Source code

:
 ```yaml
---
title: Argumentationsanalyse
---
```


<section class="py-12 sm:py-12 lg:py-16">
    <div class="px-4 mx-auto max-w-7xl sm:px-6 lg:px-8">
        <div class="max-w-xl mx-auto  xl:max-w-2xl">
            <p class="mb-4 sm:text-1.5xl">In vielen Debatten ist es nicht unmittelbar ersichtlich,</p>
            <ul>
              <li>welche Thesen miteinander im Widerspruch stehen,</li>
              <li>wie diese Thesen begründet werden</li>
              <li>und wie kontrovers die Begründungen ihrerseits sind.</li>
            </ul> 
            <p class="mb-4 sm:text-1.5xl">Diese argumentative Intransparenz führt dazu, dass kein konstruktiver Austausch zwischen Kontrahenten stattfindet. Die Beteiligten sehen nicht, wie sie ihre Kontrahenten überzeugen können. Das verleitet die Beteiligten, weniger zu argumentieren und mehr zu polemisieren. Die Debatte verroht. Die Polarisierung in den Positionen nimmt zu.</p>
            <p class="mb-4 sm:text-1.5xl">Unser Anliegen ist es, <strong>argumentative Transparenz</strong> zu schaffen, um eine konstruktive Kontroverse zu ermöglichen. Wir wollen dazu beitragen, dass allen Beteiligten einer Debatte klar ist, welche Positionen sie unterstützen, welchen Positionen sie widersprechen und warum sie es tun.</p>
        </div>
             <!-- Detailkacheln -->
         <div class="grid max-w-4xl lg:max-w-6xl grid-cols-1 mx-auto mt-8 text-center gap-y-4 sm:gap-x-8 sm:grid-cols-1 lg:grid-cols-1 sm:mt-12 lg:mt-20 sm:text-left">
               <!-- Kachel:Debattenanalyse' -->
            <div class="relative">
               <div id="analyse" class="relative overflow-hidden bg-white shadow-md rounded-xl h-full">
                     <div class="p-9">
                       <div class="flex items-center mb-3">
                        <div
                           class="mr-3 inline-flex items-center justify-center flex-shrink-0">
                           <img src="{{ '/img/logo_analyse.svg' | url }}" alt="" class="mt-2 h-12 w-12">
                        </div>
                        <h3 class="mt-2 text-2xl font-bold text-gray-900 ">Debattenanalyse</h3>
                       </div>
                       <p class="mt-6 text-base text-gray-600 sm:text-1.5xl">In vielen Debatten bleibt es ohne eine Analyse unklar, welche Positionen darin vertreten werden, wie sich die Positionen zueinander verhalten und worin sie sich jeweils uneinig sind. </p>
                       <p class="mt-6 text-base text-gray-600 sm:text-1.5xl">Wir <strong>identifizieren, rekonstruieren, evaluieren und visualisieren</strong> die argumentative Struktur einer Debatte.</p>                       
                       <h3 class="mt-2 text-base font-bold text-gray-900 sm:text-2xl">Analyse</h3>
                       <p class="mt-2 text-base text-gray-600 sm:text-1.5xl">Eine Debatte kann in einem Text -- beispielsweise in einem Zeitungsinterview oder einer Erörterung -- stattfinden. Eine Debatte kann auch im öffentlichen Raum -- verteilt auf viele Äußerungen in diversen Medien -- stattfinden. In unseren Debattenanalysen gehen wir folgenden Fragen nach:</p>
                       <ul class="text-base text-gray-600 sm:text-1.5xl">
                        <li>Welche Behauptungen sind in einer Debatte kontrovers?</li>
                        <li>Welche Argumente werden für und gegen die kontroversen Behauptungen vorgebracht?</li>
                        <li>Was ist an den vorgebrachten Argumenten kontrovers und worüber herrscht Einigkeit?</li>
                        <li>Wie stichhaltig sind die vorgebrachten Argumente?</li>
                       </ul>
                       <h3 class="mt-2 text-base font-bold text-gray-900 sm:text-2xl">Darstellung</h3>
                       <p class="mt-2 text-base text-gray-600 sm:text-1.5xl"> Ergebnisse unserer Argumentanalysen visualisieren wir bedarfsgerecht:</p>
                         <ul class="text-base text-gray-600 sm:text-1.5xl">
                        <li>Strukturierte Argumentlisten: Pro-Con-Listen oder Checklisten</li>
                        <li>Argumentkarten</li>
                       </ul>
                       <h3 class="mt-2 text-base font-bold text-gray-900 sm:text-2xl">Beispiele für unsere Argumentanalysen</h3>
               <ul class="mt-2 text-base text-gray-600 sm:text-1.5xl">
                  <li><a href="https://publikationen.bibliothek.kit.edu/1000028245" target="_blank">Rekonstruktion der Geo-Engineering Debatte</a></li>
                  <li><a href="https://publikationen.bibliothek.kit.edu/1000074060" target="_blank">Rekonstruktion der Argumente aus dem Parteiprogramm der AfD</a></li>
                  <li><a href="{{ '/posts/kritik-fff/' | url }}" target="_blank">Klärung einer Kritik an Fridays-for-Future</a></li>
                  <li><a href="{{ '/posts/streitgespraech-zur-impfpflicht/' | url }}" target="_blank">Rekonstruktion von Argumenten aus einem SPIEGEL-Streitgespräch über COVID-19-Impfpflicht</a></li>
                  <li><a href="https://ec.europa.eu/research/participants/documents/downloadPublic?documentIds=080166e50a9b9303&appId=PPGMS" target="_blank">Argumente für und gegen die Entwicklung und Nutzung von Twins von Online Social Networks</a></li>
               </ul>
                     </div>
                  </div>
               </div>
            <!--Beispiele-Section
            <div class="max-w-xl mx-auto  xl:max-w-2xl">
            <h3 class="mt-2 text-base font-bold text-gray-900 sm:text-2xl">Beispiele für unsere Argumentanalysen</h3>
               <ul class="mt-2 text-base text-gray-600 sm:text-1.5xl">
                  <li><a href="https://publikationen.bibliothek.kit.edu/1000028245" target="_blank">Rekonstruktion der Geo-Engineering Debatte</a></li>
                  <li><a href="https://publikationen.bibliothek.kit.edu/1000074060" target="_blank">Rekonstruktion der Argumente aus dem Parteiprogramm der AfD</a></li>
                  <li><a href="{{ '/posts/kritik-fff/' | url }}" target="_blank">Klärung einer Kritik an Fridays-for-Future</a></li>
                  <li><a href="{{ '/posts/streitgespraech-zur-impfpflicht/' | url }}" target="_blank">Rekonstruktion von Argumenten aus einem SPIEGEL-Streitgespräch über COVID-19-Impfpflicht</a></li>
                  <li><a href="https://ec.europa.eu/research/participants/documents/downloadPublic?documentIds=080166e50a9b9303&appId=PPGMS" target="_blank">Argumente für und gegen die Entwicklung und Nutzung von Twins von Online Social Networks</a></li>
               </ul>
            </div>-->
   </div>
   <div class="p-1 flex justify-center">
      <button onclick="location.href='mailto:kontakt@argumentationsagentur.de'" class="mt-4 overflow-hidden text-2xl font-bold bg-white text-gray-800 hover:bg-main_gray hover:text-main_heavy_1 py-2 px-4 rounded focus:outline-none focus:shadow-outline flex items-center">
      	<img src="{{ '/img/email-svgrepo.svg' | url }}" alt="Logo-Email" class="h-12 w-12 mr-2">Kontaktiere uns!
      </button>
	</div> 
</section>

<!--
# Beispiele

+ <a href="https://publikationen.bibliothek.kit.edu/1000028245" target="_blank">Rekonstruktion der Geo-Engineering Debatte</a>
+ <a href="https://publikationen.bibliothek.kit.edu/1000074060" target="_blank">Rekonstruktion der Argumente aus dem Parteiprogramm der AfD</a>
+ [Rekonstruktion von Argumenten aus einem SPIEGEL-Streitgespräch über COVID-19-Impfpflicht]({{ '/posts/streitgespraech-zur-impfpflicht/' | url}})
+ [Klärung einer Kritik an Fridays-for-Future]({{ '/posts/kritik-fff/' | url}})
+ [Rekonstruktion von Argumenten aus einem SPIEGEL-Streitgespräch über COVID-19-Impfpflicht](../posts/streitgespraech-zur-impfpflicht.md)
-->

----

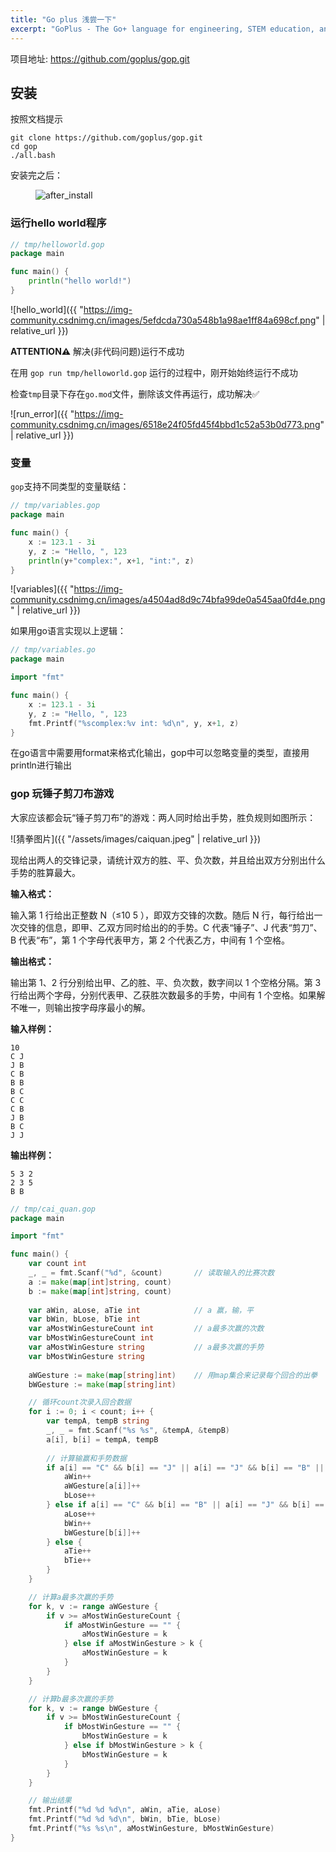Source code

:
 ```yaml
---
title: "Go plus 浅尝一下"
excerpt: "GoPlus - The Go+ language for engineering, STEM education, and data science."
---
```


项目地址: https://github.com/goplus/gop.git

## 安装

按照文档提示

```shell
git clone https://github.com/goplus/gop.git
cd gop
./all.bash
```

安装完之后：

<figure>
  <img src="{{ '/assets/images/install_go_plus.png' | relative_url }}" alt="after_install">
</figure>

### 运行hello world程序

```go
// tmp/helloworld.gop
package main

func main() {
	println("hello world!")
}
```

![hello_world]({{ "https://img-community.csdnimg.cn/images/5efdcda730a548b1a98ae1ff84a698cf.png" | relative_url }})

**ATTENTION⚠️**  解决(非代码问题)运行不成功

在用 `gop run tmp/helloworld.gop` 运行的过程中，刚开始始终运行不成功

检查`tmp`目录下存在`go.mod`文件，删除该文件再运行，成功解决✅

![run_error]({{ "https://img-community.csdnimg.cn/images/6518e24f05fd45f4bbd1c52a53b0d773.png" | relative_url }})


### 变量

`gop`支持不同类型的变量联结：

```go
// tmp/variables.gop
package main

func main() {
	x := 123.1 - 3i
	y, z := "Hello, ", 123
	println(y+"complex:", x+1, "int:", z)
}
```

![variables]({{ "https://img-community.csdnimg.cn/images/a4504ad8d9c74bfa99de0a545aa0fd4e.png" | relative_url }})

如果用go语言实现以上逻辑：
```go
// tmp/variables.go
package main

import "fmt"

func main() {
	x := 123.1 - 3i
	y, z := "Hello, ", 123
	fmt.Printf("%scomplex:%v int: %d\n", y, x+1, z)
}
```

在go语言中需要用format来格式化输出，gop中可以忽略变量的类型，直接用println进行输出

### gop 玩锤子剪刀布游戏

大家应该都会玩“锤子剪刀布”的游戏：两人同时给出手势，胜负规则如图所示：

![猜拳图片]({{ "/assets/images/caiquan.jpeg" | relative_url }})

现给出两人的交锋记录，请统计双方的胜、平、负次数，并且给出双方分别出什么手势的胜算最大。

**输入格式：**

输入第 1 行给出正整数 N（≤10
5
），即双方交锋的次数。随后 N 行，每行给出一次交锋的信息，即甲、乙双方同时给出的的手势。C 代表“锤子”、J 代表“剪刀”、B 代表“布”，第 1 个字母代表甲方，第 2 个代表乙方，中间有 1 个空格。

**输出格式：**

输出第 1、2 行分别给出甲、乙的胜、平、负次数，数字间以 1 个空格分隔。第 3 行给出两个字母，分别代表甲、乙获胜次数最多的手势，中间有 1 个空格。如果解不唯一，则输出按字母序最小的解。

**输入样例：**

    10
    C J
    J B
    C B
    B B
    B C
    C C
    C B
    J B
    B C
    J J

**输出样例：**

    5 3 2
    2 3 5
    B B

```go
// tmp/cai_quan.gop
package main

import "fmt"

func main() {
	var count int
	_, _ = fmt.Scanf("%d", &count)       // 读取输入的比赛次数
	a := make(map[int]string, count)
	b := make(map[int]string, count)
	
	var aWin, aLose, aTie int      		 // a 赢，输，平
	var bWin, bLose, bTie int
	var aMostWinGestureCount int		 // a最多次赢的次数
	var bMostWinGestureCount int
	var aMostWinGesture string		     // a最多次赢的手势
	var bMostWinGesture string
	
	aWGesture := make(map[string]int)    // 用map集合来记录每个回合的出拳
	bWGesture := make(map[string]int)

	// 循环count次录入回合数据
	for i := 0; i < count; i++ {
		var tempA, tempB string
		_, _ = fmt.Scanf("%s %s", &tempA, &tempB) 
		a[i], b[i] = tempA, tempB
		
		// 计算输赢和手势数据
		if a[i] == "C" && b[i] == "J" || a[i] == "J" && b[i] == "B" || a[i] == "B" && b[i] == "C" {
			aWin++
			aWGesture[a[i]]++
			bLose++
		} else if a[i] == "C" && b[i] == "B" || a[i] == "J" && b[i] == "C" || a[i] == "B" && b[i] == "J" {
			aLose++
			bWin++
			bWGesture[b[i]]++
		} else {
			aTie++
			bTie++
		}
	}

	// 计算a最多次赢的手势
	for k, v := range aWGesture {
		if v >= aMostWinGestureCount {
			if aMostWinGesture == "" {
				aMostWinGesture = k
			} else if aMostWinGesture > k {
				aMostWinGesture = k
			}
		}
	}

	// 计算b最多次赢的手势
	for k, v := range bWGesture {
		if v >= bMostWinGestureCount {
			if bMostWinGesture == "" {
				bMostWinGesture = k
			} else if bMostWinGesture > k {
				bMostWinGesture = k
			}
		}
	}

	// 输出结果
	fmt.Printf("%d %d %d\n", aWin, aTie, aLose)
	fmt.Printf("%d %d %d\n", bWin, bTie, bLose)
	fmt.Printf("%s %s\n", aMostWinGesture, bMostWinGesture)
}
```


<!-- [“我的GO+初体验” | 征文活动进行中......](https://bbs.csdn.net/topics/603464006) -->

----

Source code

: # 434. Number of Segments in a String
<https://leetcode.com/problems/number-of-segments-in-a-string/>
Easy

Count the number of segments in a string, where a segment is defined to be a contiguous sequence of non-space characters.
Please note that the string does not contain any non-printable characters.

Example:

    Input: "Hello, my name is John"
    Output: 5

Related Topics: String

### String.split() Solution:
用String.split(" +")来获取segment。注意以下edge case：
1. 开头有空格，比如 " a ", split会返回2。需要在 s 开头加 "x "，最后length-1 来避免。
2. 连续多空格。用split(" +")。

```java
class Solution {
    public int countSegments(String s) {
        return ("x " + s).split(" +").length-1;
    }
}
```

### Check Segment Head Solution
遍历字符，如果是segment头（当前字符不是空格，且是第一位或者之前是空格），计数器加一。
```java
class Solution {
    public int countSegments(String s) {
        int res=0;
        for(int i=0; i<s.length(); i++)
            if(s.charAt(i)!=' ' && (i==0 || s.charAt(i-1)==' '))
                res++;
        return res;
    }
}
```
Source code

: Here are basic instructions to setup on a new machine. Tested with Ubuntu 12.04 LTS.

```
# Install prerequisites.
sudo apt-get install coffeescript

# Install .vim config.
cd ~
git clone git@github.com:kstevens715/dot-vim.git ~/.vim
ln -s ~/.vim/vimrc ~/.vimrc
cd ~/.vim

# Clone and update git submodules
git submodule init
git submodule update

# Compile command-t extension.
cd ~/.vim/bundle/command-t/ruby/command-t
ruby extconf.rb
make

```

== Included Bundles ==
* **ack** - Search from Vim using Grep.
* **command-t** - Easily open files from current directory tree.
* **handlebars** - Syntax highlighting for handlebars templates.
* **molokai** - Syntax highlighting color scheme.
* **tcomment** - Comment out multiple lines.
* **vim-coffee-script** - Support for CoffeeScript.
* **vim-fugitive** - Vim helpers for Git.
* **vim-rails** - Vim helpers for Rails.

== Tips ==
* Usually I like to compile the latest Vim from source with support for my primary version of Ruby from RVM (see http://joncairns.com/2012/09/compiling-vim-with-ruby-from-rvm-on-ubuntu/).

----

## Your goal
In the material above, each line with the word "range" should be copied.

## Result
	for k, v := range aWGesture {
	for k, v := range bWGesture {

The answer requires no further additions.